-- INPUT RECORDS follows --

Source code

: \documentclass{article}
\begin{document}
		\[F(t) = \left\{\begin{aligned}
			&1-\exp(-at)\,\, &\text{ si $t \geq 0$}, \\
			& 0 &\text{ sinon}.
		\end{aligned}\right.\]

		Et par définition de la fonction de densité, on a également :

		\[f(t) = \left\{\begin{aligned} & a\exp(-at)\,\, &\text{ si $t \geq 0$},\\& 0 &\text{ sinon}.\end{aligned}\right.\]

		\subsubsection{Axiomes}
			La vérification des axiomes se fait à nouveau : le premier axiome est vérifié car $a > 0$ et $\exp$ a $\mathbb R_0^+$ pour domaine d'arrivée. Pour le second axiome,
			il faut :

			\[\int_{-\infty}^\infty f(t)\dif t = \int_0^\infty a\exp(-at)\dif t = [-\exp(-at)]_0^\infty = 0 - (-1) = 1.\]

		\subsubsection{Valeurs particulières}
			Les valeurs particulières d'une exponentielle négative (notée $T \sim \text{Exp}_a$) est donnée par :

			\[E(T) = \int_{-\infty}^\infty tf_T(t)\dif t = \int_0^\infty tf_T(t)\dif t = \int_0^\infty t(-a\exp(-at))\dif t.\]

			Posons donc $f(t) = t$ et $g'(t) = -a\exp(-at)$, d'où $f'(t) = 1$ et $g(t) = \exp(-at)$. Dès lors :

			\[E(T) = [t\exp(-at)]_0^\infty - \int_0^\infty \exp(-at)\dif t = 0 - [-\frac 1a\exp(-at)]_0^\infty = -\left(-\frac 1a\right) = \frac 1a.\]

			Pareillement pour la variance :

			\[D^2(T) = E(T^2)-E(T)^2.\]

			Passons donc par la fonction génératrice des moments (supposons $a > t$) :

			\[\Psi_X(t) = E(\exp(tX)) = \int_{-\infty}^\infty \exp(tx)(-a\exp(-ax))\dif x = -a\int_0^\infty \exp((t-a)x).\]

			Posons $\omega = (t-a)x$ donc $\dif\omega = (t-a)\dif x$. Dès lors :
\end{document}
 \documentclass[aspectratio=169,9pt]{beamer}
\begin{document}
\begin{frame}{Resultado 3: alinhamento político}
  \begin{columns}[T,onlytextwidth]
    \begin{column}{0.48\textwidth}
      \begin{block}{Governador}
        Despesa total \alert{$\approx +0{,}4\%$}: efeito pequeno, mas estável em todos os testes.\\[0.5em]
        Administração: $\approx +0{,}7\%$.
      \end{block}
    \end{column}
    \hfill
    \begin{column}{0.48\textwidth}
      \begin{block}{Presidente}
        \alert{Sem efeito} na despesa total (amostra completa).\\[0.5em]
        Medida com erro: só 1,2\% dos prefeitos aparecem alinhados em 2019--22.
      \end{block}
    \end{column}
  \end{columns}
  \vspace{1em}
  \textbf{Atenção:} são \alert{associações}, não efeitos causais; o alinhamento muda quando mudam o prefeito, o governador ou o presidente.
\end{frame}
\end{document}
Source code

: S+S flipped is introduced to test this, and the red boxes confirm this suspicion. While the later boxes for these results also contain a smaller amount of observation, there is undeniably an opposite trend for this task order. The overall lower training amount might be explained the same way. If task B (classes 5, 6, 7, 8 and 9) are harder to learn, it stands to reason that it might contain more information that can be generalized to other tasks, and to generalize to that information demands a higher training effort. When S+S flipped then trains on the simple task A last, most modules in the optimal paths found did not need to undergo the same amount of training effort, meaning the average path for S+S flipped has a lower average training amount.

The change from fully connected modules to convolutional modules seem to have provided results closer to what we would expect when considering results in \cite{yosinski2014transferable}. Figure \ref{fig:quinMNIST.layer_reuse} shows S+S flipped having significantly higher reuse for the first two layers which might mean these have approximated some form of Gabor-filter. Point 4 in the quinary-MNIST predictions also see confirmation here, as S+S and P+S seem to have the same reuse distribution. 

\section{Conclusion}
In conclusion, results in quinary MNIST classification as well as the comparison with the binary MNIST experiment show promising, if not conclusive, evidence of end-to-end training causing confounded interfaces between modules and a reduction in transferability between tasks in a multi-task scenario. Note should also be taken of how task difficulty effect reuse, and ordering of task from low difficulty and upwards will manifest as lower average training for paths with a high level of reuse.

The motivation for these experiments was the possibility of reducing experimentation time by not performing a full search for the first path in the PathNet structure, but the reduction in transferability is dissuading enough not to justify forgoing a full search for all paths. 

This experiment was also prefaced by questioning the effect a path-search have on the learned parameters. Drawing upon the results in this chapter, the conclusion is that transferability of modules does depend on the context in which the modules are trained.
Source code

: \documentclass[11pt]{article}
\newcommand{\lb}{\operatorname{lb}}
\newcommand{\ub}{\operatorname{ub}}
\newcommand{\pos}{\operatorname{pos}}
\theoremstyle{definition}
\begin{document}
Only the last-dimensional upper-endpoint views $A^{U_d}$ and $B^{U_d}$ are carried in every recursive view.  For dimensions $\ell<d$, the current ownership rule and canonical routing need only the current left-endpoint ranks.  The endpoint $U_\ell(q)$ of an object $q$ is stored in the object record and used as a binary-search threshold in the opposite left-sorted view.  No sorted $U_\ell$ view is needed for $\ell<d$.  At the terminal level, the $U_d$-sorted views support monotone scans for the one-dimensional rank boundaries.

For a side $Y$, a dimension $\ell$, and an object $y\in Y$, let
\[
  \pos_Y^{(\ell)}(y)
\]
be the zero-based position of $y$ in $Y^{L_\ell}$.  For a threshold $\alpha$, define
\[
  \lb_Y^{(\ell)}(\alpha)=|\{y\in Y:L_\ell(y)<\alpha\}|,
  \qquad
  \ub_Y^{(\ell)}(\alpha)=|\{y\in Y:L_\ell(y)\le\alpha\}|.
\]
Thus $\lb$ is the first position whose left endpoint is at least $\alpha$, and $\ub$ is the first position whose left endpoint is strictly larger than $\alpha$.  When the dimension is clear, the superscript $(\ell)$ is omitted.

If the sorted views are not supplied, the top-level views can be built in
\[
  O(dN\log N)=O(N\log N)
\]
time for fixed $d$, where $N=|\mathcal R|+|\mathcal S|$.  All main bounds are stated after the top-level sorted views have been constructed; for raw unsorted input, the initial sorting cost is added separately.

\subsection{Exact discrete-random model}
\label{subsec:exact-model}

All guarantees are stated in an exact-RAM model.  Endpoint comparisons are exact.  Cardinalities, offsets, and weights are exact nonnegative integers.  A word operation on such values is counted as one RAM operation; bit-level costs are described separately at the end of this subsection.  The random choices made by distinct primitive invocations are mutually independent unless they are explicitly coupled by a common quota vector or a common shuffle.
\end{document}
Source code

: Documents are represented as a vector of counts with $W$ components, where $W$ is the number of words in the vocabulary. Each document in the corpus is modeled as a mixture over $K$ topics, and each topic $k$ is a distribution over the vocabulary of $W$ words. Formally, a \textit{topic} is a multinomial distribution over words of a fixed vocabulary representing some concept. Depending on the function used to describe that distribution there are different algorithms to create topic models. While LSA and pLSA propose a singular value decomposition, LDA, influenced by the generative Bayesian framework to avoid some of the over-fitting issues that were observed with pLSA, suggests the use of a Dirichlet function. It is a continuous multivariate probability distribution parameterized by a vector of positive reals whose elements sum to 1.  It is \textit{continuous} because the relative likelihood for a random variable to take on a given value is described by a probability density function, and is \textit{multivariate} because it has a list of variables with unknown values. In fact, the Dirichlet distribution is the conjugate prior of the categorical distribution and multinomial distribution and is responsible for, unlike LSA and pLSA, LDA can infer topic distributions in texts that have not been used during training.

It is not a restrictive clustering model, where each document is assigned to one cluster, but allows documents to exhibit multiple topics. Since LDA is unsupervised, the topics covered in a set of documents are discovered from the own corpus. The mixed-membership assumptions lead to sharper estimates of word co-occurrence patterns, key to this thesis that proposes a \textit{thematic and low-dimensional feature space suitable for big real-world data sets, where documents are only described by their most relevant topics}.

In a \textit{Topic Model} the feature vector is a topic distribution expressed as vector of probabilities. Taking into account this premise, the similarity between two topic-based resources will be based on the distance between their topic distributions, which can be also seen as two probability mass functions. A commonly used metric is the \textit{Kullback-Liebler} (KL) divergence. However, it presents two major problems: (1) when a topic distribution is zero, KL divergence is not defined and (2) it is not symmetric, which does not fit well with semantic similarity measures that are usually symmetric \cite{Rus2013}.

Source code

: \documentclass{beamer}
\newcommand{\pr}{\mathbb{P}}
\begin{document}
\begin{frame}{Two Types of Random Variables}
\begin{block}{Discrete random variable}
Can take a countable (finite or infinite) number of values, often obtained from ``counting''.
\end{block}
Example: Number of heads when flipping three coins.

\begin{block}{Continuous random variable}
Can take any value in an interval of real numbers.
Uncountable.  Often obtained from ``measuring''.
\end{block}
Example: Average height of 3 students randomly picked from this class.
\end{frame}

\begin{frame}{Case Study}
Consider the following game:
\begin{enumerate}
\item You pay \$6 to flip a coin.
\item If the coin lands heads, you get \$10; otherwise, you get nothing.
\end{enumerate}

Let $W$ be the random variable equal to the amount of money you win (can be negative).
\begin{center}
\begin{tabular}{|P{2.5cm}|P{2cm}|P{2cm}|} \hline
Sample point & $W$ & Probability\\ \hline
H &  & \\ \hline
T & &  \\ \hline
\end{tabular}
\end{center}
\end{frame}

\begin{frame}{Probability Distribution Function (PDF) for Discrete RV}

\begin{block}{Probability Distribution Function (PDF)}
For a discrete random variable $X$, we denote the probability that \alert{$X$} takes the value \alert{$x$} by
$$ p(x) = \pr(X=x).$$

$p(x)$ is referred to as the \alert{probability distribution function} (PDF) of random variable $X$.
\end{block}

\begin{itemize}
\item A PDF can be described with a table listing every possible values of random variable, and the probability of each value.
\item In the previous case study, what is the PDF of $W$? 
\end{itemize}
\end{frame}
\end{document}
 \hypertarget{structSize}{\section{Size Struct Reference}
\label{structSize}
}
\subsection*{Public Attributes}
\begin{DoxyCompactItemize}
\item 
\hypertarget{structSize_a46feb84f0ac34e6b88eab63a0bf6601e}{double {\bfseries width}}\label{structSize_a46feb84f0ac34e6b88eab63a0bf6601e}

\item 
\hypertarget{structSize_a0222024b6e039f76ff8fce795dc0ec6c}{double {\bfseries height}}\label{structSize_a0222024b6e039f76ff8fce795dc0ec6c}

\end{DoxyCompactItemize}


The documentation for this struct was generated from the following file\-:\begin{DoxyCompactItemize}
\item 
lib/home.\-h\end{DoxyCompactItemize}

-- INPUT RECORDS concluded --

**YOUR ASSIGNMENT**
Single out each line of the records above with the string "aligned" in it, and copy it.

**RESULT FOR THIS TASK**
		\[F(t) = \left\{\begin{aligned}
		\end{aligned}\right.\]
		\[f(t) = \left\{\begin{aligned} & a\exp(-at)\,\, &\text{ si $t \geq 0$},\\& 0 &\text{ sinon}.\end{aligned}\right.\]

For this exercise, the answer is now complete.